This is my first book by this celebrated Irish author who has lived most of her life in London, but from whom I have heard she is a keen critique of Irish society, especially the claustrophobic aspects related to Catholicism and small town life, probably not unlike what we could have said about life in my native Québec some decades ago…
This book, however, has a very different twist, as it is set in recent times and features a number of issues, one of which is the clash between quiet small town Irish life and the intrusion of the outside world in the guise of a mysterious foreigner who ends up being the source of transgression, scandal, and as we later find out, utmost evil.
A stranger arrives in the small town looking for lodgings and later opens a business advertising himself as a healer. He gathers some following amongst the women of the town and eventually makes one of them his lover, with tragic consequences.
When the stranger is arrested and the scandal is revealed, the lover has to leave town, to start in new life in London, in a motley group of refugees, battered women, and the kind souls that seek to help them. And quite ironically, the man the town knew as a healer was a war criminal in hiding.

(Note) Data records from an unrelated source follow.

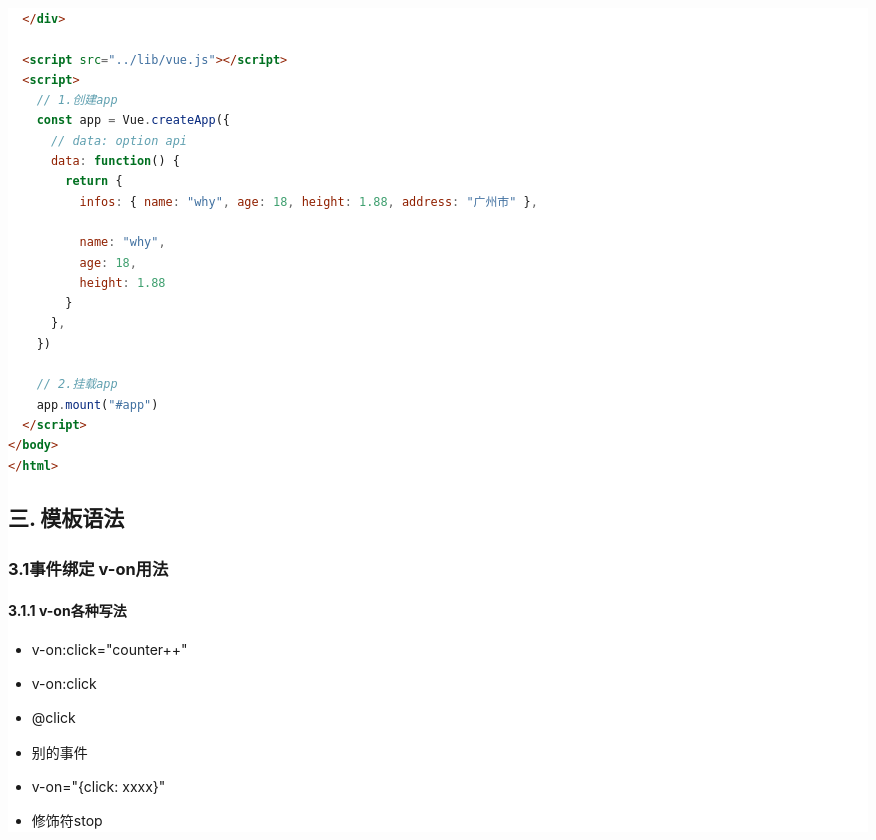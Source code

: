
 ```html
  </div>
  
  <script src="../lib/vue.js"></script>
  <script>
    // 1.创建app
    const app = Vue.createApp({
      // data: option api
      data: function() {
        return {
          infos: { name: "why", age: 18, height: 1.88, address: "广州市" },

          name: "why",
          age: 18,
          height: 1.88
        }
      },
    })

    // 2.挂载app
    app.mount("#app")
  </script>
</body>
</html>
```

## 三. 模板语法

### 3.1事件绑定 v-on用法

#### 3.1.1 v-on各种写法

* v-on:click="counter++"
* v-on:click
* @click
* 别的事件
* v-on="{click: xxxx}"

* 修饰符stop
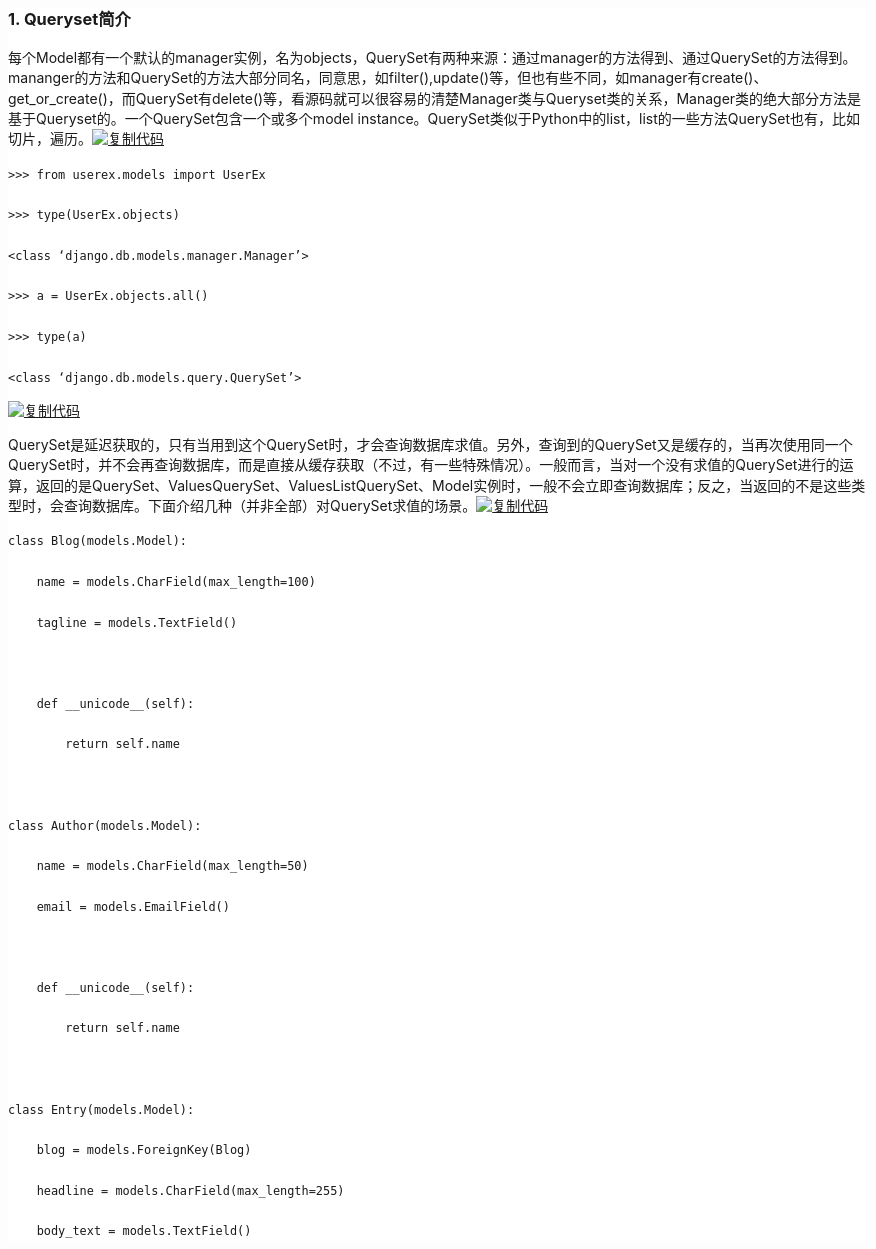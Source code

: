### 1. Queryset简介

每个Model都有一个默认的manager实例，名为objects，QuerySet有两种来源：通过manager的方法得到、通过QuerySet的方法得到。mananger的方法和QuerySet的方法大部分同名，同意思，如filter\(\),update\(\)等，但也有些不同，如manager有create\(\)、get\_or\_create\(\)，而QuerySet有delete\(\)等，看源码就可以很容易的清楚Manager类与Queryset类的关系，Manager类的绝大部分方法是基于Queryset的。一个QuerySet包含一个或多个model instance。QuerySet类似于Python中的list，list的一些方法QuerySet也有，比如切片，遍历。[![&#x590D;&#x5236;&#x4EE3;&#x7801;](https://common.cnblogs.com/images/copycode.gif)](javascript:void%280%29;)

```text
>>> from userex.models import UserEx

>>> type(UserEx.objects)

<class ‘django.db.models.manager.Manager’>

>>> a = UserEx.objects.all()

>>> type(a)

<class ‘django.db.models.query.QuerySet’>
```

[![&#x590D;&#x5236;&#x4EE3;&#x7801;](https://common.cnblogs.com/images/copycode.gif)](javascript:void%280%29;)

QuerySet是延迟获取的，只有当用到这个QuerySet时，才会查询数据库求值。另外，查询到的QuerySet又是缓存的，当再次使用同一个QuerySet时，并不会再查询数据库，而是直接从缓存获取（不过，有一些特殊情况）。一般而言，当对一个没有求值的QuerySet进行的运算，返回的是QuerySet、ValuesQuerySet、ValuesListQuerySet、Model实例时，一般不会立即查询数据库；反之，当返回的不是这些类型时，会查询数据库。下面介绍几种（并非全部）对QuerySet求值的场景。[![&#x590D;&#x5236;&#x4EE3;&#x7801;](https://common.cnblogs.com/images/copycode.gif)](javascript:void%280%29;)

```text
class Blog(models.Model):

    name = models.CharField(max_length=100)

    tagline = models.TextField()

 

    def __unicode__(self):

        return self.name

 

class Author(models.Model):

    name = models.CharField(max_length=50)

    email = models.EmailField()

 

    def __unicode__(self):

        return self.name

 

class Entry(models.Model):

    blog = models.ForeignKey(Blog)

    headline = models.CharField(max_length=255)

    body_text = models.TextField()
```
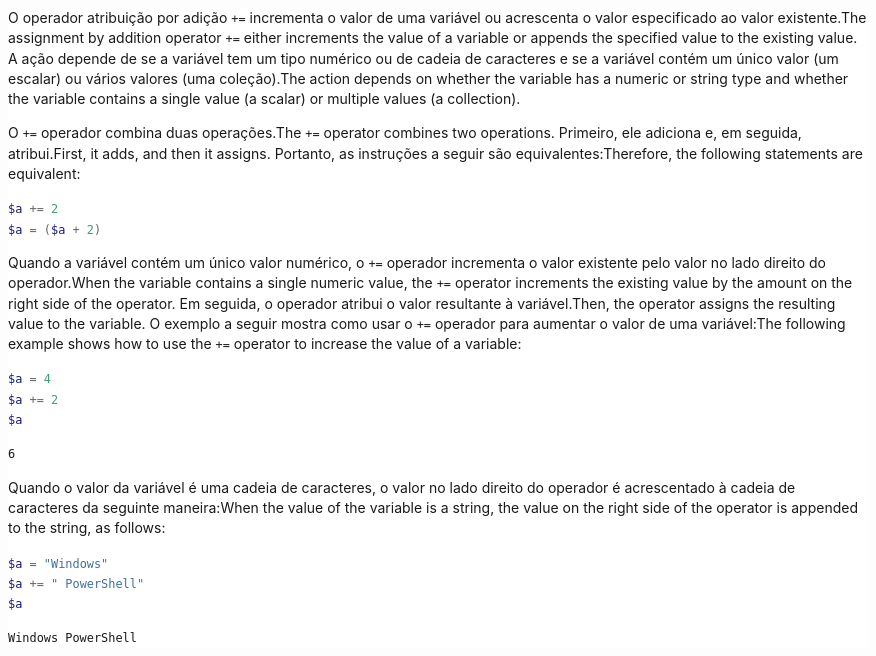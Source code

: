 <span data-ttu-id="73864-171">O operador atribuição por adição `+=` incrementa o valor de uma variável ou acrescenta o valor especificado ao valor existente.</span><span class="sxs-lookup"><span data-stu-id="73864-171">The assignment by addition operator `+=` either increments the value of a variable or appends the specified value to the existing value.</span></span> <span data-ttu-id="73864-172">A ação depende de se a variável tem um tipo numérico ou de cadeia de caracteres e se a variável contém um único valor (um escalar) ou vários valores (uma coleção).</span><span class="sxs-lookup"><span data-stu-id="73864-172">The action depends on whether the variable has a numeric or string type and whether the variable contains a single value (a scalar) or multiple values (a collection).</span></span>

<span data-ttu-id="73864-173">O `+=` operador combina duas operações.</span><span class="sxs-lookup"><span data-stu-id="73864-173">The `+=` operator combines two operations.</span></span> <span data-ttu-id="73864-174">Primeiro, ele adiciona e, em seguida, atribui.</span><span class="sxs-lookup"><span data-stu-id="73864-174">First, it adds, and then it assigns.</span></span>
<span data-ttu-id="73864-175">Portanto, as instruções a seguir são equivalentes:</span><span class="sxs-lookup"><span data-stu-id="73864-175">Therefore, the following statements are equivalent:</span></span>

```powershell
$a += 2
$a = ($a + 2)
```

<span data-ttu-id="73864-176">Quando a variável contém um único valor numérico, o `+=` operador incrementa o valor existente pelo valor no lado direito do operador.</span><span class="sxs-lookup"><span data-stu-id="73864-176">When the variable contains a single numeric value, the `+=` operator increments the existing value by the amount on the right side of the operator.</span></span> <span data-ttu-id="73864-177">Em seguida, o operador atribui o valor resultante à variável.</span><span class="sxs-lookup"><span data-stu-id="73864-177">Then, the operator assigns the resulting value to the variable.</span></span> <span data-ttu-id="73864-178">O exemplo a seguir mostra como usar o `+=` operador para aumentar o valor de uma variável:</span><span class="sxs-lookup"><span data-stu-id="73864-178">The following example shows how to use the `+=` operator to increase the value of a variable:</span></span>

```powershell
$a = 4
$a += 2
$a
```

```
6
```

<span data-ttu-id="73864-179">Quando o valor da variável é uma cadeia de caracteres, o valor no lado direito do operador é acrescentado à cadeia de caracteres da seguinte maneira:</span><span class="sxs-lookup"><span data-stu-id="73864-179">When the value of the variable is a string, the value on the right side of the operator is appended to the string, as follows:</span></span>

```powershell
$a = "Windows"
$a += " PowerShell"
$a
```

```
Windows PowerShell
```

After a time, the stranger is being judged as a war criminal in The Hague, and the lover travelled to the city to witness the trial and to attempt to cleanse herself of the rage that fills her. I imagine she finds some peace there, enough to go back to her life in London, and to find some fulfillment in being an active member of the community she now belongs to by choice, rather than by obligation or tradition.
I found the tone of the book to be quite dreamy, as if Fidelma, the main character, did not quite connect with people, including her husband and the women that she could consider her friends, in her life of conformity before the stranger showed up, as if there was something different about her that made difficult to belong. And that in spite of the gruesomeness of the attack that led to her flight from Ireland, it was one the keys that enabled her to find a greater sense of meaning, as in the end meaning and music come out of cacophony. The final chapter is called “Home” and starts with the sentence “I am not a stranger here anymore.” Survival takes many different forms.
The title refers to the 2012 Sarajevo Red Line Project, where red chairs were lined up in the city to remember the victims of the siege of 1992-1996.
I had bought Edna O’Brien’s 2013 memoir Country Girl – A Memoir when it was published but did not get very far into it. Not knowing any of the author’s work did not make it appealing. I am certainly looking forward to it now, as well as to reading some of the earlier works. The writing was just beautiful, using all the senses to create unforgettable moments.
O’Brien, Edna. The Little Red Chairs. Faber & Faber, London, 2015.
O’Brien, Edna. Country Girl – A Memoir. Little, Brown, New York, 2012.